Scientific classification
- Kingdom: Plantae
- Clade: Tracheophytes
- Clade: Angiosperms
- Clade: Eudicots
- Clade: Rosids
- Order: Malpighiales
- Family: Podostemaceae
- Genus: Podostemum
- Species: P. ceratophyllum
- Binomial name: Podostemum ceratophyllum Michaux

= Podostemum ceratophyllum =

- Genus: Podostemum
- Species: ceratophyllum
- Authority: Michaux
- Conservation status: LC

Species of aquatic plant

Podostemum ceratophyllum, commonly known as the hornleaf riverweed, is a species of submerged aquatic plant in the family Podostemaceae. It is native to eastern North America where it grows on hard bottoms in swiftly flowing rivers and streams and is considered a foundation species.

==Description==
The roots are green, fleshy and flattened, spreading finger-like over the surface of the rock to provide anchorage.
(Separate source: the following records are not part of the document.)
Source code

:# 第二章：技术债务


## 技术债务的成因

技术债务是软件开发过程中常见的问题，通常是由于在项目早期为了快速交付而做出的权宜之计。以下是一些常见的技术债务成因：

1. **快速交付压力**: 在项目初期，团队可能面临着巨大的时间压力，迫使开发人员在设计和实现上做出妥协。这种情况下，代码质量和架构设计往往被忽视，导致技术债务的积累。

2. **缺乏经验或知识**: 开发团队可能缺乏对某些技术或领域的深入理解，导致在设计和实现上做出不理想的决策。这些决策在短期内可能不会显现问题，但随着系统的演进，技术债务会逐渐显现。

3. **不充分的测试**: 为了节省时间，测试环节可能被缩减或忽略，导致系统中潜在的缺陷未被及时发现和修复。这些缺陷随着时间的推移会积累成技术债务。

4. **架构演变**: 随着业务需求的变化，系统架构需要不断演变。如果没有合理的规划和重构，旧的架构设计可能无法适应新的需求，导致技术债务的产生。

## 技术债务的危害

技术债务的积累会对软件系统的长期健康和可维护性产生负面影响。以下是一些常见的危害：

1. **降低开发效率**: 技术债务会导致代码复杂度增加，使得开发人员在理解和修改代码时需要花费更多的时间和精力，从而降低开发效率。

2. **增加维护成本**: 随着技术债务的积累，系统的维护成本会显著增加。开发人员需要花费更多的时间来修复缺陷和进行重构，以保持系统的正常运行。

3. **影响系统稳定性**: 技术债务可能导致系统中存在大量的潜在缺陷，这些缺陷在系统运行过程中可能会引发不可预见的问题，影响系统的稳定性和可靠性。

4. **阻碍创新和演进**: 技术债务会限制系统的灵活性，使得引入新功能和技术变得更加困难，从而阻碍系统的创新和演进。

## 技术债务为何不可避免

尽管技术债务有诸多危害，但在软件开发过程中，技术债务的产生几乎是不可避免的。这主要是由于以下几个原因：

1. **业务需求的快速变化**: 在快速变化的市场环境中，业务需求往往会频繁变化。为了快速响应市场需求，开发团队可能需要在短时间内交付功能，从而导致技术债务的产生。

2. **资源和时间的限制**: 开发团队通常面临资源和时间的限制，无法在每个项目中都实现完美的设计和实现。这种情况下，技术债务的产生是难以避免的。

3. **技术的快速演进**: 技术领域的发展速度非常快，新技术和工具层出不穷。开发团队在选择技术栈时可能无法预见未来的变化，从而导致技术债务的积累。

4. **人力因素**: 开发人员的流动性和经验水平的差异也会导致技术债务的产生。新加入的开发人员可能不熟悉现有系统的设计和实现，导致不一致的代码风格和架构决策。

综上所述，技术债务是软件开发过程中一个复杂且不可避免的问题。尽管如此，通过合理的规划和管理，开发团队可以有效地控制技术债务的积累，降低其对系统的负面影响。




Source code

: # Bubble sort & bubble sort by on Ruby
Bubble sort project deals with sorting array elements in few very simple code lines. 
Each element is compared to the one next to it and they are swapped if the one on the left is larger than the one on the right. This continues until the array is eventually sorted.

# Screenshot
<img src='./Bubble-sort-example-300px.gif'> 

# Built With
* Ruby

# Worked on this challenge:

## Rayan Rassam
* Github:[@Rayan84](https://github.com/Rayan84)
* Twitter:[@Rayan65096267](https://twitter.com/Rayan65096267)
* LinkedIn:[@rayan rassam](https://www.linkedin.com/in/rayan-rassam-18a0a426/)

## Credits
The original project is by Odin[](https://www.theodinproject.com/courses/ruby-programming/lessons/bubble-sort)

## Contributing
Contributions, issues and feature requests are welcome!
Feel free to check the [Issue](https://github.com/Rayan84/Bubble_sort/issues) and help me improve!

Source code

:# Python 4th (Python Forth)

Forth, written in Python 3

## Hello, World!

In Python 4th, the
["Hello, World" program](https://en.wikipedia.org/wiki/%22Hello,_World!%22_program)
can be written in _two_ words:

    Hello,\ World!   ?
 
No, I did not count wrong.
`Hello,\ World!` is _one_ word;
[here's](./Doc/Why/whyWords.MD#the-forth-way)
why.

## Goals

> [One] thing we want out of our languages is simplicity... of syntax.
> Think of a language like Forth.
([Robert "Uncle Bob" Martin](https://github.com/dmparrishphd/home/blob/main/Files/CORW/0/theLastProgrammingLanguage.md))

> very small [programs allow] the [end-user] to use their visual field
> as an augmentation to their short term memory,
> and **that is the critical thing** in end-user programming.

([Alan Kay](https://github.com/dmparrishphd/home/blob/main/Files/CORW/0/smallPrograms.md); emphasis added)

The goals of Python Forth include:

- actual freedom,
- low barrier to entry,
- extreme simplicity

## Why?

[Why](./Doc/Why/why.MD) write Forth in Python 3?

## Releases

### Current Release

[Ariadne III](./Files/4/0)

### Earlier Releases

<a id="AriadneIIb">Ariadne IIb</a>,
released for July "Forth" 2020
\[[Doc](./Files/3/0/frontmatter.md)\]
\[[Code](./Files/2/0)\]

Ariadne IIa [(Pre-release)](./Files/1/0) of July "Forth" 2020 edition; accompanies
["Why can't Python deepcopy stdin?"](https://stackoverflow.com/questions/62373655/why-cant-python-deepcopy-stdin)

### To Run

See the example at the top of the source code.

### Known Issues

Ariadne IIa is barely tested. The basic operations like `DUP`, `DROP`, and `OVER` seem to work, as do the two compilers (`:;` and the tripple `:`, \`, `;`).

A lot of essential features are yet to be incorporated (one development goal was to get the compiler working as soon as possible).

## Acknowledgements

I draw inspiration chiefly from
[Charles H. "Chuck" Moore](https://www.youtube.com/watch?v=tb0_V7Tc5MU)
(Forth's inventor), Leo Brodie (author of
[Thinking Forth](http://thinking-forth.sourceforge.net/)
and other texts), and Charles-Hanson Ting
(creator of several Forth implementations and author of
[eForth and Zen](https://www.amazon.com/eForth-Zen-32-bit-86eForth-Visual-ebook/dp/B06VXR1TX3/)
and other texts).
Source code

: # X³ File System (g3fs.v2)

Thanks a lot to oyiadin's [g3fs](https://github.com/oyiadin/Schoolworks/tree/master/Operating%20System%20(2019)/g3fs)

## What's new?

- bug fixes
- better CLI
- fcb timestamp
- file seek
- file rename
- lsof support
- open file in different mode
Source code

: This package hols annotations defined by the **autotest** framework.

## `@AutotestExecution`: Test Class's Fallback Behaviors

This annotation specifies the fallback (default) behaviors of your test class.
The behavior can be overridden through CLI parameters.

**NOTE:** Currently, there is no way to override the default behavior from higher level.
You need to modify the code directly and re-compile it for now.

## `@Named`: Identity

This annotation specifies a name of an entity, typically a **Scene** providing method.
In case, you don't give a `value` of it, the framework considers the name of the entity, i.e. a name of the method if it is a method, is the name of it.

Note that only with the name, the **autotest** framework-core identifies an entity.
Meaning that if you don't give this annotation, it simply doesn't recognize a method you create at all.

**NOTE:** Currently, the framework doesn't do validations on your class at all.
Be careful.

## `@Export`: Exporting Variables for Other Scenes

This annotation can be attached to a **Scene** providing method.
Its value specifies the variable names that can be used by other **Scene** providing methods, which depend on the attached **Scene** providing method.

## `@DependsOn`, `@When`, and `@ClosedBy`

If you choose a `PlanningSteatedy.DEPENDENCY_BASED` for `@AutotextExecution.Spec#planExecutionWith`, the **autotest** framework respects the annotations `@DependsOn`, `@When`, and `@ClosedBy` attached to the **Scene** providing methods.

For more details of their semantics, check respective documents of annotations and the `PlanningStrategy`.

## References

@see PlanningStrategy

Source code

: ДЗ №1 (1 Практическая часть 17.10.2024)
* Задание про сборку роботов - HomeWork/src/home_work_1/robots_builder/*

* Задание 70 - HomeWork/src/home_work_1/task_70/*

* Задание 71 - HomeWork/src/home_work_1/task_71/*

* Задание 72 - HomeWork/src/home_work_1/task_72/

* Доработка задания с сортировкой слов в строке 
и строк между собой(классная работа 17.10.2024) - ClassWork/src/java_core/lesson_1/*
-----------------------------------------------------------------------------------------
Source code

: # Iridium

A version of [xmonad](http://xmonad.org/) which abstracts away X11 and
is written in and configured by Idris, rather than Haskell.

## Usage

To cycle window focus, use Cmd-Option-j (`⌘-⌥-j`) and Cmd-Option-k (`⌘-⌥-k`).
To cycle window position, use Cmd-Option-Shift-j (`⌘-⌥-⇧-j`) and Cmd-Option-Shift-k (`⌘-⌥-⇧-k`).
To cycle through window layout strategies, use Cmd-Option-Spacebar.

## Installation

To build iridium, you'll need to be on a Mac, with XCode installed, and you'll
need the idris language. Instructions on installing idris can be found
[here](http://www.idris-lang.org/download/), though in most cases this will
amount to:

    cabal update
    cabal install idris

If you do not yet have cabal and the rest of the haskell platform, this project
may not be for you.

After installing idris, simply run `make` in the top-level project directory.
The stems are closely packed together, being 1 to 9 mm apart. The leaves have basal sheaths and boat-shaped leaf bases which extend into stipules. The petioles are slender and the leaf blades linear. The inflorescences are lateral, each individual flower being bilaterally symmetric. Each flower has two scale-like tepals that are shorter than the ovary, and a further tepal on top of the andropodium, between the two stamens. The ovary is set on a pedicel and orientated obliquely. The fruit is a two-chambered capsule. The actual form of the plant is rather variable, probably influenced by its environment; in one form the leaves are up to 20 cm long, while in another they are stubby and clustered at the end of the stems. The stems vary as well, sometimes being hardened and blackish, contrasting with the bright green growth of the foliage in spring and summer. The leaves may become reddened or senescent in the winter.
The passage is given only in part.